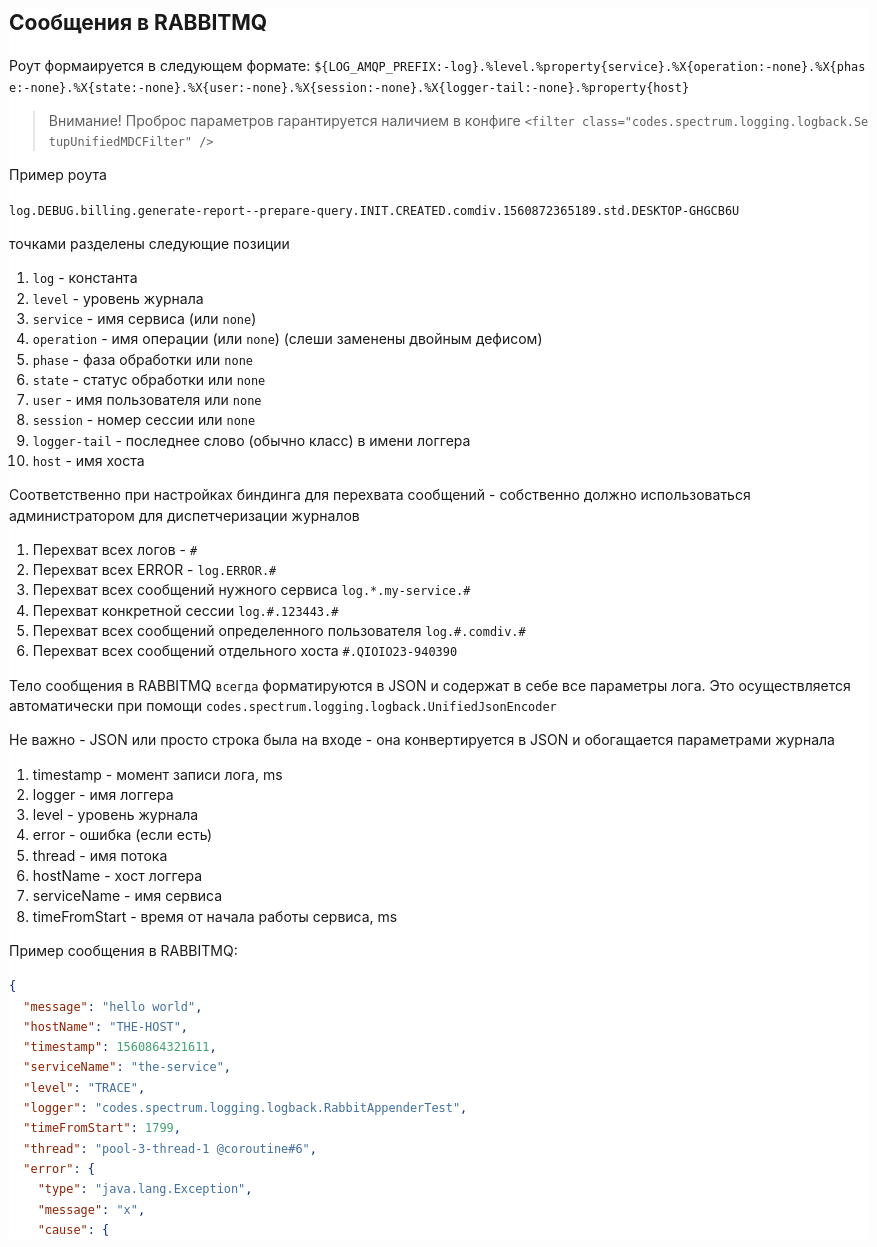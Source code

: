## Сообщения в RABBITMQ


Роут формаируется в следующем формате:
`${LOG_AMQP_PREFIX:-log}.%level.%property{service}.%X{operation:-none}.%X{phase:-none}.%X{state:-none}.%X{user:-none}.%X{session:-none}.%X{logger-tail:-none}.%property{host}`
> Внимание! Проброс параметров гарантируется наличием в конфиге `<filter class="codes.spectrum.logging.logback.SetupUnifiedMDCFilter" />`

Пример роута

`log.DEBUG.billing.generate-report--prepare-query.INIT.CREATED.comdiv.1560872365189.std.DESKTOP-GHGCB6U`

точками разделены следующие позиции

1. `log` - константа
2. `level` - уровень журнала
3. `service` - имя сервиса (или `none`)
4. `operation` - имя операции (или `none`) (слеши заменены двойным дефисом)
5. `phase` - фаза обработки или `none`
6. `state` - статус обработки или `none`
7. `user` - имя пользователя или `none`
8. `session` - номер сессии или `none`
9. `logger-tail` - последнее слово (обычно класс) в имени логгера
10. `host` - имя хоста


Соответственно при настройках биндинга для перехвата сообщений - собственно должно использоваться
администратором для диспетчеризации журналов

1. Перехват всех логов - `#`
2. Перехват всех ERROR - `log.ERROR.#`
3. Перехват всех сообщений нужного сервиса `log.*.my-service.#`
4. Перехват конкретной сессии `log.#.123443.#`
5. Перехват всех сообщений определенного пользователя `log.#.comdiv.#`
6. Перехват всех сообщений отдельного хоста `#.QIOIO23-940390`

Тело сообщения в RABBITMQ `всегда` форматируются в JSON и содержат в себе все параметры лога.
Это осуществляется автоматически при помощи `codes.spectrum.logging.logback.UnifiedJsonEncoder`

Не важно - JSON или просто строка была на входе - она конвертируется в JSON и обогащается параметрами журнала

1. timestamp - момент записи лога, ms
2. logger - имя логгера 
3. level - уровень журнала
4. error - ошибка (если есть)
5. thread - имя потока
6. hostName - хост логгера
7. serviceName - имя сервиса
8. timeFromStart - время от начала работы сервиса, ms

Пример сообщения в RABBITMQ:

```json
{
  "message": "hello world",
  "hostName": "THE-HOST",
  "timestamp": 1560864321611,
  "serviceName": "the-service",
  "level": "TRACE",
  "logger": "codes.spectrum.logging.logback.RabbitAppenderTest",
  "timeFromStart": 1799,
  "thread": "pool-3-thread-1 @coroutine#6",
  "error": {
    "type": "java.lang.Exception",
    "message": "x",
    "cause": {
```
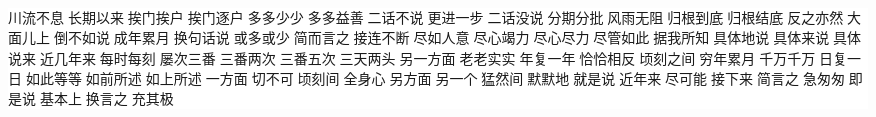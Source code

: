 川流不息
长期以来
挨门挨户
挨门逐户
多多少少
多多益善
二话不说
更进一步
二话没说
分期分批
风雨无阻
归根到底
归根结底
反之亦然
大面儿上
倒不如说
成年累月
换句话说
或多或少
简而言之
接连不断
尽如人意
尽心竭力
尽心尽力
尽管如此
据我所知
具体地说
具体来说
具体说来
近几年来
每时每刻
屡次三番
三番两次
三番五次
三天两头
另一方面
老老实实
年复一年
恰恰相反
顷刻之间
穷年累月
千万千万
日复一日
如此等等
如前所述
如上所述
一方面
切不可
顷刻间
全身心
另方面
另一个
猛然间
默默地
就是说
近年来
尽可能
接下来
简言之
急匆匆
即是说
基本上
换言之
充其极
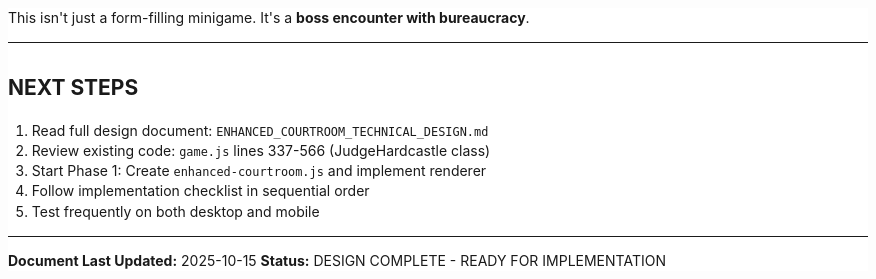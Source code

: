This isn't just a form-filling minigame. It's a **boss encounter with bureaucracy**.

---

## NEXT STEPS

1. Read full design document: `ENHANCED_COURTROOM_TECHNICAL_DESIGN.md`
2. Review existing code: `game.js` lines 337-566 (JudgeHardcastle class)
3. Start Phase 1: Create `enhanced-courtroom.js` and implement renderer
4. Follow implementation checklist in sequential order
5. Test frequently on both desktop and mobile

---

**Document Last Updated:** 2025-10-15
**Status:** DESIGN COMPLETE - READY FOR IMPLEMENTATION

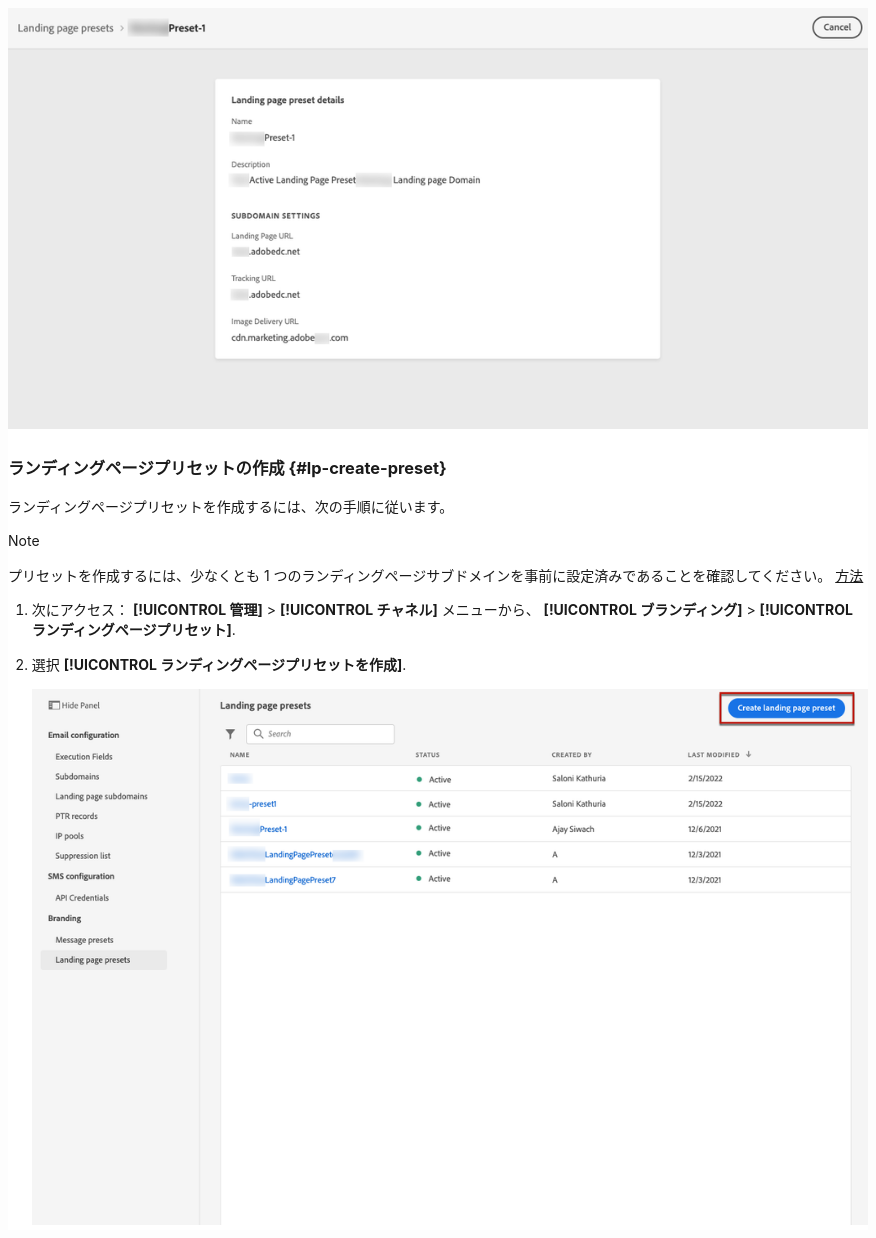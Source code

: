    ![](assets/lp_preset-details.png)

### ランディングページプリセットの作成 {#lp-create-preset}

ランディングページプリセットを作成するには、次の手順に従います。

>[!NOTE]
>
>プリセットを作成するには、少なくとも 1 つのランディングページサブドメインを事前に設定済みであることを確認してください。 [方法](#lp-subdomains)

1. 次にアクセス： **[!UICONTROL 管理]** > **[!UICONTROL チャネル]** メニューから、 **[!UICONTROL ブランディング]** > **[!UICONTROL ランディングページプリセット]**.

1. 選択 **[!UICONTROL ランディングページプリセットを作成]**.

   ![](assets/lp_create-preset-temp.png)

============================================================

§ REQUIREMENT: Return the complete material above exactly, with no picture.

§ ANSWER SECTION:
Source code

:## Сообщения в RABBITMQ


Роут формаируется в следующем формате:
`${LOG_AMQP_PREFIX:-log}.%level.%property{service}.%X{operation:-none}.%X{phase:-none}.%X{state:-none}.%X{user:-none}.%X{session:-none}.%X{logger-tail:-none}.%property{host}`
> Внимание! Проброс параметров гарантируется наличием в конфиге `<filter class="codes.spectrum.logging.logback.SetupUnifiedMDCFilter" />`

Пример роута

`log.DEBUG.billing.generate-report--prepare-query.INIT.CREATED.comdiv.1560872365189.std.DESKTOP-GHGCB6U`

точками разделены следующие позиции

1. `log` - константа
2. `level` - уровень журнала
3. `service` - имя сервиса (или `none`)
4. `operation` - имя операции (или `none`) (слеши заменены двойным дефисом)
5. `phase` - фаза обработки или `none`
6. `state` - статус обработки или `none`
7. `user` - имя пользователя или `none`
8. `session` - номер сессии или `none`
9. `logger-tail` - последнее слово (обычно класс) в имени логгера
10. `host` - имя хоста


Соответственно при настройках биндинга для перехвата сообщений - собственно должно использоваться
администратором для диспетчеризации журналов

1. Перехват всех логов - `#`
2. Перехват всех ERROR - `log.ERROR.#`
3. Перехват всех сообщений нужного сервиса `log.*.my-service.#`
4. Перехват конкретной сессии `log.#.123443.#`
5. Перехват всех сообщений определенного пользователя `log.#.comdiv.#`
6. Перехват всех сообщений отдельного хоста `#.QIOIO23-940390`

Тело сообщения в RABBITMQ `всегда` форматируются в JSON и содержат в себе все параметры лога.
Это осуществляется автоматически при помощи `codes.spectrum.logging.logback.UnifiedJsonEncoder`

Не важно - JSON или просто строка была на входе - она конвертируется в JSON и обогащается параметрами журнала

1. timestamp - момент записи лога, ms
2. logger - имя логгера 
3. level - уровень журнала
4. error - ошибка (если есть)
5. thread - имя потока
6. hostName - хост логгера
7. serviceName - имя сервиса
8. timeFromStart - время от начала работы сервиса, ms

Пример сообщения в RABBITMQ:

```json
{
  "message": "hello world",
  "hostName": "THE-HOST",
  "timestamp": 1560864321611,
  "serviceName": "the-service",
  "level": "TRACE",
  "logger": "codes.spectrum.logging.logback.RabbitAppenderTest",
  "timeFromStart": 1799,
  "thread": "pool-3-thread-1 @coroutine#6",
  "error": {
    "type": "java.lang.Exception",
    "message": "x",
    "cause": {
```
Source code

: 川流不息
长期以来
挨门挨户
挨门逐户
多多少少
多多益善
二话不说
更进一步
二话没说
分期分批
风雨无阻
归根到底
归根结底
反之亦然
大面儿上
倒不如说
成年累月
换句话说
或多或少
简而言之
接连不断
尽如人意
尽心竭力
尽心尽力
尽管如此
据我所知
具体地说
具体来说
具体说来
近几年来
每时每刻
屡次三番
三番两次
三番五次
三天两头
另一方面
老老实实
年复一年
恰恰相反
顷刻之间
穷年累月
千万千万
日复一日
如此等等
如前所述
如上所述
一方面
切不可
顷刻间
全身心
另方面
另一个
猛然间
默默地
就是说
近年来
尽可能
接下来
简言之
急匆匆
即是说
基本上
换言之
充其极
Source code

:This isn't just a form-filling minigame. It's a **boss encounter with bureaucracy**.

---

## NEXT STEPS

1. Read full design document: `ENHANCED_COURTROOM_TECHNICAL_DESIGN.md`
2. Review existing code: `game.js` lines 337-566 (JudgeHardcastle class)
3. Start Phase 1: Create `enhanced-courtroom.js` and implement renderer
4. Follow implementation checklist in sequential order
5. Test frequently on both desktop and mobile

---

**Document Last Updated:** 2025-10-15
**Status:** DESIGN COMPLETE - READY FOR IMPLEMENTATION

Source code

:    ![](assets/lp_preset-details.png)

### ランディングページプリセットの作成 {#lp-create-preset}

ランディングページプリセットを作成するには、次の手順に従います。

>[!NOTE]
>
>プリセットを作成するには、少なくとも 1 つのランディングページサブドメインを事前に設定済みであることを確認してください。 [方法](#lp-subdomains)

1. 次にアクセス： **[!UICONTROL 管理]** > **[!UICONTROL チャネル]** メニューから、 **[!UICONTROL ブランディング]** > **[!UICONTROL ランディングページプリセット]**.

1. 選択 **[!UICONTROL ランディングページプリセットを作成]**.

   ![](assets/lp_create-preset-temp.png)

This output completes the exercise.